# DIY fleshing beam/board



## dannym

im thinking about making my own fleshing beam or board(s) and was wondering a few things...am i better off with a beam or a board? what kind of dimensions for both? what degree of angle do i set the beam/board? what type of wood to use? i plan on trapping rats, *****, and k9s. i know theres a lot of questions but i know you seasoned vets like to help out a rookie.


----------



## 2 Kids And I Trap

IF you go to this web site or this link you can find any and all types of fleshing beams you can think of. 

Jon



http://www.trapperman.com/forum/ubb...8/How_To_Build_A_Fleshing_Beam.html#Post18968


----------



## 2 Kids And I Trap

Here is another for your viewing pleasure.

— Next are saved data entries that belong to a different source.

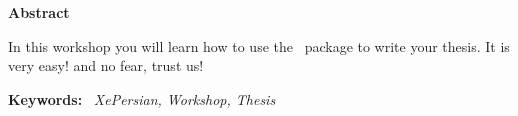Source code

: \thispagestyle{empty} %
\begin{latin} %

\centerline{\textbf{\large{Abstract}}}
\vskip 1cm
\noindent In this workshop you will learn how to use the \XePersian\ package to write your thesis. It is very easy! and no fear, trust us!


\textbf{Keywords:} \
\textit{XePersian, Workshop, Thesis}

\end{latin}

http://jayme220.proboards.com/index.cgi?board=archive6&action=display&thread=185


----------



## dannym

do i need to treat the wood or seal it?


----------



## 2 Kids And I Trap

dannym said:


> do i need to treat the wood or seal it?


 
The only thing I did to my store bought beam was to put some Lin seed oil on it. Keeps it from really cracking or spliting. Keeps the wood from really drying out. Then after you get your first dozen or so ***** fleshed on it and that fat get soaked into the wood you really dont have to worry about it cracking on you. 

Jon


----------